Towards a Planetary Education

At this moment when the attention of the whole world is directed toward the possible founding of a truly universal university, we make bold to submit plans for a pedagogy of peace and planetary education as they have been conceived for Auroville.

It seems to us that whatever advantages a purely academic international university may present for the evolution of an international culture and the formation of an international body of specialists, such a university would suffer fatally from the same limitations as those which, in the eyes of our youth, make suspect even the most magnificent and best established of our national universities.

Actually what our university faculties lack most is a wide field of activity where students can put into imme­diate practice the abstract, theoretical ideas which have been proposed to them: a society which would be a direct extension of the university and which, instead of keeping the students in quarantine in the seats of a lecture hall, would offer them the constant and inexhaustible stimula­tion of a full political, economic, social and creative life.
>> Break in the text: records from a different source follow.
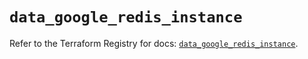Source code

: # `data_google_redis_instance`

Refer to the Terraform Registry for docs: [`data_google_redis_instance`](https://registry.terraform.io/providers/hashicorp/google/6.21.0/docs/data-sources/redis_instance).
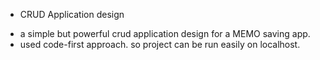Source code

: * CRUD Application design

- a simple but powerful crud application design for a MEMO saving app.
- used code-first approach. so project can be run easily on localhost.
What is needed is a new system of education, one which does not limit, by entrance examinations or otherwise, the access to university life, but which opens it to everyone,­to the artist and the artisan, the factory worker and the farmer, according to his tastes and capacities; a system which would enter the whole life of man—his aspiration, his work, his play—in the rhythm of his daily development.
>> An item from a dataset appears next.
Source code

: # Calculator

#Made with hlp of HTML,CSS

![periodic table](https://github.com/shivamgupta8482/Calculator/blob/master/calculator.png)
Rather than another set of magnificent buildings with laboratories, libraries and lecture halls, there is a critical need for a new, organic and living relation between the university and society, for an open school in an open community which would put an end to the malaise of the younger generation and inaugurate an era of lifelong education for everyone.
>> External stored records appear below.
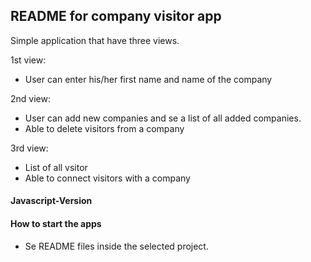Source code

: ## README for company visitor app

Simple application that have three views.

1st view:

- User can enter his/her first name and name of the company

2nd view:

- User can add new companies and se a list of all added companies.
- Able to delete visitors from a company

3rd view:

- List of all vsitor
- Able to connect visitors with a company

#### Javascript-Version

#### How to start the apps

- Se README files inside the selected project.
This is why Auroville has been conceived not as a city with a university in it, but as an experimental symbiosis of university and society – a university whose first aim would be the progressive creation of a town, of a society entirely dedicated to education and the evolution of planetary man.

In order, however, to realise that miracle which will one day be lifelong education for everybody, many taboos must be overcome, and as many bridges must be built as there are now divisions, not to say abysses: between nation and nation, race and race, between school and society, between education, work and play, between university education and primary, maternal and prenatal education, between science and the humanities, between one philosophy and another, one generation and the next. It is only such bridges and conquests that will enable humanity to become reconciled to itself and its fabulous destiny, which is to transform itself ceaselessly.

Finally a great reversal of perspective is necessary, one which looks forward rather than backward. This means that we must keep a place in our hearts for the unknown, for the future, be it in the form of a new scientific or philosophical discovery, of a meeting with beings from other solar systems or even with our own children, the existence of a new space-time, or simply the presence of the infinite.

If, like adult dogs and cats, we find it difficult to play together, we can have the assurance that the puppy and the kitten who grow up together will be able to live together when they are adult, and to practise together the plays of friendship. That which little children possess spontaneously, the capacity to recognise and adopt the other, the unknown, into the unity of a native universal consciousness, we should not destroy in our schools but rather develop in appropriate educational environments. And such environments can be the fruit only of a society which is dedicated to the ideal of oneness. This, in brief, is what we consider our pedagogy of oneness.

To return to the world university itself which is the subject of this letter, let us say that only a union of the universities and other educational centres of all the countries in the world could pretend to this title. Such a union connecting all in an immense network of continuous exchange of information would enable every student in the world to profit from the best teachers and specialists, within an electronic, omnipresent and global community.

The central seat of such a universal university should not belong to any nation in particular, but to mankind as a whole. It should be a free port for new ideas, a sanctuary for youth, and a place of asylum for all those persecuted by the justice of the past and redeemed by the justice of the future, a working pilot prototype of the global world to come and a continuous source of inspiration to all.